Data entries:

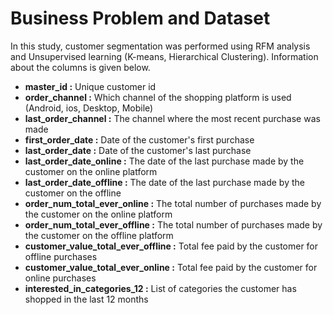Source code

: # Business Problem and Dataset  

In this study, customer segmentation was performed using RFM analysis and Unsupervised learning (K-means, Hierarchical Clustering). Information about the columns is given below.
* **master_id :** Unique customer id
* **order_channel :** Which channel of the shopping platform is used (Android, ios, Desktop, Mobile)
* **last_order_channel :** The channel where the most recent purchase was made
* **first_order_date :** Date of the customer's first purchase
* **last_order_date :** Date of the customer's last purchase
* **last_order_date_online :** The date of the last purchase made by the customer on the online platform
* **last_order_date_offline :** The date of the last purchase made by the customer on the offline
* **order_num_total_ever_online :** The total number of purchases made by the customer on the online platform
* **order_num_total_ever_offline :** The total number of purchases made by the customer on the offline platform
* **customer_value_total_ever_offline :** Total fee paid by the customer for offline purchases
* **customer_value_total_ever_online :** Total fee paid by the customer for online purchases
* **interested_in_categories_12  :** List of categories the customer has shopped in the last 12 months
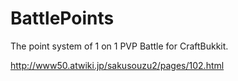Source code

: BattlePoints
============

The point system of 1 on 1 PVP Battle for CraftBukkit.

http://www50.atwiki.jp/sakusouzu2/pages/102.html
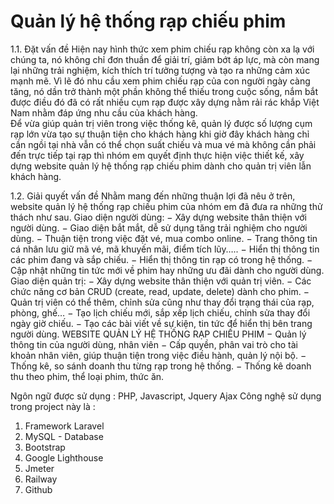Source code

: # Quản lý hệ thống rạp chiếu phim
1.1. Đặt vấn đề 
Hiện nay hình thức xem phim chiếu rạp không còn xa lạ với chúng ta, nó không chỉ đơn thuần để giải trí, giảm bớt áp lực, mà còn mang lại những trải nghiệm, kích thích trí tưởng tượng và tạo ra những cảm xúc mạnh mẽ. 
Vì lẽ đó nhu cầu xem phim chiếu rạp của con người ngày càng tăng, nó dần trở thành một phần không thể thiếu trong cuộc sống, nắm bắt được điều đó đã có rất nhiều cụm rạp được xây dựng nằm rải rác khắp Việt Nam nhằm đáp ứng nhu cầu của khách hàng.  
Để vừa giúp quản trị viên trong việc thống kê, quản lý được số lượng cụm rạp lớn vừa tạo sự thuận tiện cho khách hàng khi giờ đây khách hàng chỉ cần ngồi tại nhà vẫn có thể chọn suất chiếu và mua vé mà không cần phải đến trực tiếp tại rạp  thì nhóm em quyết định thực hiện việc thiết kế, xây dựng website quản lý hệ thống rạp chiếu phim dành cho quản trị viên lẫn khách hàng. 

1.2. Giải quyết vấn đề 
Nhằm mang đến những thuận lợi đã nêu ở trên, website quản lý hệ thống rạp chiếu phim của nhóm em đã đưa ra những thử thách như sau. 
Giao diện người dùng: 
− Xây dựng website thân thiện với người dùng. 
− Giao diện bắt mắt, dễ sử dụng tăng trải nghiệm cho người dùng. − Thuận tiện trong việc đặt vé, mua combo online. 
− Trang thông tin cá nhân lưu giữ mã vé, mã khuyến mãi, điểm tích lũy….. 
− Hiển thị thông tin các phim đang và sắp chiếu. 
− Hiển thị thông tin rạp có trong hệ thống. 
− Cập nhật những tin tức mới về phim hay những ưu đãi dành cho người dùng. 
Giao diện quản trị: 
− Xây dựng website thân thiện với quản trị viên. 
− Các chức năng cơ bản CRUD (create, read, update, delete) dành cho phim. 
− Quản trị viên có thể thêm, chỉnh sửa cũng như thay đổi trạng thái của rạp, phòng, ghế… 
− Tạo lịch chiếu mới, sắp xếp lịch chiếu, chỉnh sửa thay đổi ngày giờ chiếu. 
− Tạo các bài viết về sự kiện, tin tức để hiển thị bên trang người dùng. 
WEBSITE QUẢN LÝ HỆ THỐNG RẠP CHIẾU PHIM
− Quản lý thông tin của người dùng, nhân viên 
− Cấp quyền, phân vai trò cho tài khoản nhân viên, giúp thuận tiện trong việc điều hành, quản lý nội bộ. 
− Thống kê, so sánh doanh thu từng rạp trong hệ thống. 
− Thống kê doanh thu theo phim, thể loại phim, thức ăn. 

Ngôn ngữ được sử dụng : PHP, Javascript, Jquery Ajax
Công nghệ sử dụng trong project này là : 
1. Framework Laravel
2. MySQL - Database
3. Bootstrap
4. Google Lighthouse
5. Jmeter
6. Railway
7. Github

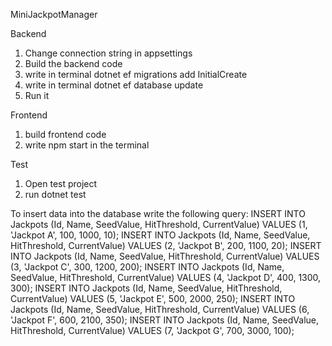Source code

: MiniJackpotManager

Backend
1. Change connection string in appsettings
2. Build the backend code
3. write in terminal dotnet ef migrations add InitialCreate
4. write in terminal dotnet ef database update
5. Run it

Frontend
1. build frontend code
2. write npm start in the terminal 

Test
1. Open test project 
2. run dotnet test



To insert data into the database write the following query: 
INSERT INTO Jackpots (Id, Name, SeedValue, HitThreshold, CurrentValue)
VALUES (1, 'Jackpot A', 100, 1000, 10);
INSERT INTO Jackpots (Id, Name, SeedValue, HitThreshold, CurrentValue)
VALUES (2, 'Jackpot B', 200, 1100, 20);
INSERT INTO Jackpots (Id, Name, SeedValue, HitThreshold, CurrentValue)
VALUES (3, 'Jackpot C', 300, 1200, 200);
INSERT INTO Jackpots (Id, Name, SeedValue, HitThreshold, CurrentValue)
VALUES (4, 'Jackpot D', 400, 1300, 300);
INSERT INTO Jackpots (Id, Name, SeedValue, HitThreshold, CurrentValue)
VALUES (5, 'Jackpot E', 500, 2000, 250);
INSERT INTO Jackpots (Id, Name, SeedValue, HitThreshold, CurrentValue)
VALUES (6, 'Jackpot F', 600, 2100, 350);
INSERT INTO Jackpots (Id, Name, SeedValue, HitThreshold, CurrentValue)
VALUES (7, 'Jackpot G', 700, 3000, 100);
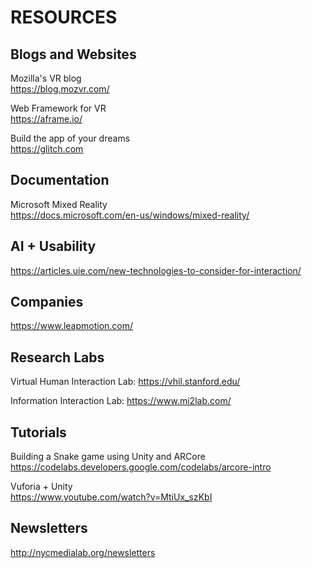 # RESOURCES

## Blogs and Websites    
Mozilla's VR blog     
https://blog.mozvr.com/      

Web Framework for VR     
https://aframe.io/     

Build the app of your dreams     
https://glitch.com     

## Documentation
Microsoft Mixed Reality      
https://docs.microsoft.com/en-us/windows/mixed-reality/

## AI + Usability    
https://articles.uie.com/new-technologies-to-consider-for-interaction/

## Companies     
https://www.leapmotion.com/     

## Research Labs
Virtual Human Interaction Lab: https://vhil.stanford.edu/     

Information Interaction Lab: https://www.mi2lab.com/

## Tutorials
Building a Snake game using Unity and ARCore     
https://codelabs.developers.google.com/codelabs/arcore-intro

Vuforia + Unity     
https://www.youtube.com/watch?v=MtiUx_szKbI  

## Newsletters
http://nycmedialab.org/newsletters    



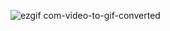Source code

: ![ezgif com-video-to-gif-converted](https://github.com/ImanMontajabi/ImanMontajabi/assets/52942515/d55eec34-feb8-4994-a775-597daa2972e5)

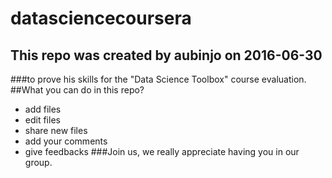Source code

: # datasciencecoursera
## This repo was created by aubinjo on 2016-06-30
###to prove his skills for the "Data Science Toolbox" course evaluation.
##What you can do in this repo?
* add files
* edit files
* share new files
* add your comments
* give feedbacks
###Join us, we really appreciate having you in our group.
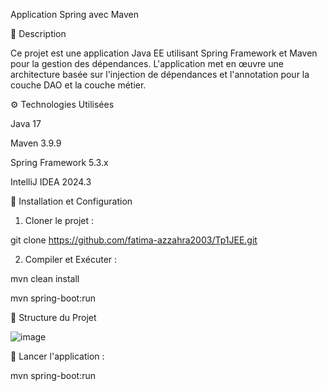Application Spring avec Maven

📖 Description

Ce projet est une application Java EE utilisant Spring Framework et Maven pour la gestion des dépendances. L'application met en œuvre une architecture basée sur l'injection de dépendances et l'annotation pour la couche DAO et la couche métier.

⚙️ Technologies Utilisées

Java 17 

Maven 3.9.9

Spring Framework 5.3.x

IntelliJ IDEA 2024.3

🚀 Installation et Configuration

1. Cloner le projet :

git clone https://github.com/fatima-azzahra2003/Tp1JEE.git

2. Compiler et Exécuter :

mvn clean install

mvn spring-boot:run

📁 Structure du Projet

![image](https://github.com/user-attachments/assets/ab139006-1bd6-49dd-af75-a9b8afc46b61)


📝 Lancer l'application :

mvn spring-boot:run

§ **Action item**
The output consists solely of the lines from the line that contains "git clone https://github.com/fatima-azzahra2003/Tp1JEE.git" through the final line of the data.

§ **Result of this task**
git clone https://github.com/fatima-azzahra2003/Tp1JEE.git

2. Compiler et Exécuter :

mvn clean install

mvn spring-boot:run

📁 Structure du Projet

![image](https://github.com/user-attachments/assets/ab139006-1bd6-49dd-af75-a9b8afc46b61)


📝 Lancer l'application :

mvn spring-boot:run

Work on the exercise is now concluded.